- _Directions for this task_
Please give back each line below unchanged; none of the pictures should appear.

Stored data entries
--- START ---
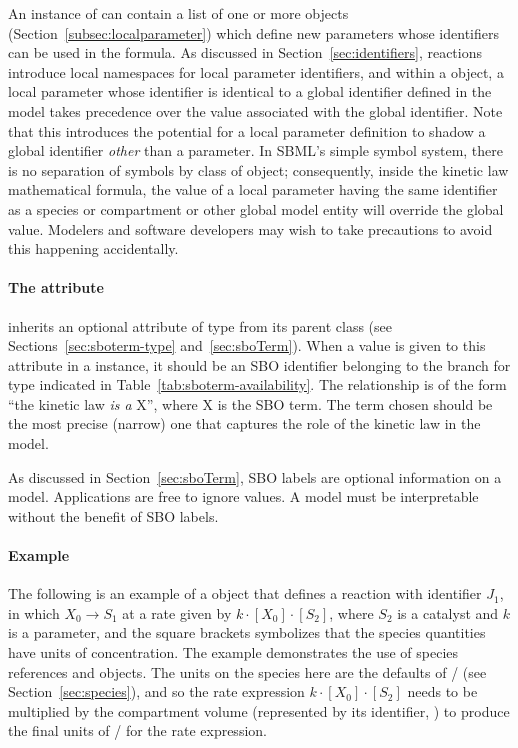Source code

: An instance of \KineticLaw can contain a list of
one or more \LocalParameter objects (Section~\ref{subsec:localparameter})
which define new parameters whose identifiers can be used in the
 formula.  As discussed in
Section~\ref{sec:identifiers}, reactions introduce local
namespaces for local parameter identifiers, and within a
\KineticLaw object, a local parameter whose identifier is
identical to a global identifier defined in the model takes
precedence over the value associated with
the global identifier.  Note that this introduces the potential
for a local parameter definition to shadow a global identifier
\emph{other} than a parameter.  In SBML's simple symbol system, 
there is no separation of symbols by class of object;
consequently,  inside the kinetic law mathematical
formula, the value of a local parameter having the same
identifier as a species or compartment or other global model
entity will override the global value.  Modelers and software
developers may wish to take precautions to avoid this happening
accidentally.


\paragraph{The  attribute}

\KineticLaw  inherits an optional 
attribute of type  from its parent
class \SBase (see Sections~\ref{sec:sboterm-type}
and~\ref{sec:sboTerm}).  When a value is given to this
attribute in a  \KineticLaw instance, it should be an
SBO identifier belonging to the branch for type  \KineticLaw
indicated in Table~\ref{tab:sboterm-availability}.  The relationship is
of the form ``the kinetic law \emph{is a} X'', where X is
the SBO term.  The term chosen should be the most precise (narrow)
one that captures the role of the kinetic law in the model.

As discussed in Section~\ref{sec:sboTerm}, SBO labels are optional
information on a model.  Applications are free to ignore
 values.  A model must be interpretable without the
benefit of SBO labels.

\paragraph{Example}

The following is an example of a \Reaction object that defines
a reaction with identifier $J_1$, in which $X_0 \rightarrow S_1$
at a rate given by $k \cdot [X_0] \cdot [S_2]$, where $S_2$ is a catalyst
and $k$ is a parameter, and the square brackets symbolizes that
the species quantities have units of concentration.  The example
demonstrates the use of species references and \KineticLaw
objects.  The units on the species here are the defaults of
/ (see
Section~\ref{sec:species}), and so the rate expression $k \cdot [X_0]
 \cdot [S_2]$ needs to be multiplied by the compartment volume
(represented by its identifier, ) to produce the final
units of / for the rate
expression.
--- END ---
- _Answer for the task_
Source code

: An instance of \KineticLaw can contain a list of
one or more \LocalParameter objects (Section~\ref{subsec:localparameter})
which define new parameters whose identifiers can be used in the
 formula.  As discussed in
Section~\ref{sec:identifiers}, reactions introduce local
namespaces for local parameter identifiers, and within a
\KineticLaw object, a local parameter whose identifier is
identical to a global identifier defined in the model takes
precedence over the value associated with
the global identifier.  Note that this introduces the potential
for a local parameter definition to shadow a global identifier
\emph{other} than a parameter.  In SBML's simple symbol system, 
there is no separation of symbols by class of object;
consequently,  inside the kinetic law mathematical
formula, the value of a local parameter having the same
identifier as a species or compartment or other global model
entity will override the global value.  Modelers and software
developers may wish to take precautions to avoid this happening
accidentally.


\paragraph{The  attribute}

\KineticLaw  inherits an optional 
attribute of type  from its parent
class \SBase (see Sections~\ref{sec:sboterm-type}
and~\ref{sec:sboTerm}).  When a value is given to this
attribute in a  \KineticLaw instance, it should be an
SBO identifier belonging to the branch for type  \KineticLaw
indicated in Table~\ref{tab:sboterm-availability}.  The relationship is
of the form ``the kinetic law \emph{is a} X'', where X is
the SBO term.  The term chosen should be the most precise (narrow)
one that captures the role of the kinetic law in the model.

As discussed in Section~\ref{sec:sboTerm}, SBO labels are optional
information on a model.  Applications are free to ignore
 values.  A model must be interpretable without the
benefit of SBO labels.

\paragraph{Example}

The following is an example of a \Reaction object that defines
a reaction with identifier $J_1$, in which $X_0 \rightarrow S_1$
at a rate given by $k \cdot [X_0] \cdot [S_2]$, where $S_2$ is a catalyst
and $k$ is a parameter, and the square brackets symbolizes that
the species quantities have units of concentration.  The example
demonstrates the use of species references and \KineticLaw
objects.  The units on the species here are the defaults of
/ (see
Section~\ref{sec:species}), and so the rate expression $k \cdot [X_0]
 \cdot [S_2]$ needs to be multiplied by the compartment volume
(represented by its identifier, ) to produce the final
units of / for the rate
expression.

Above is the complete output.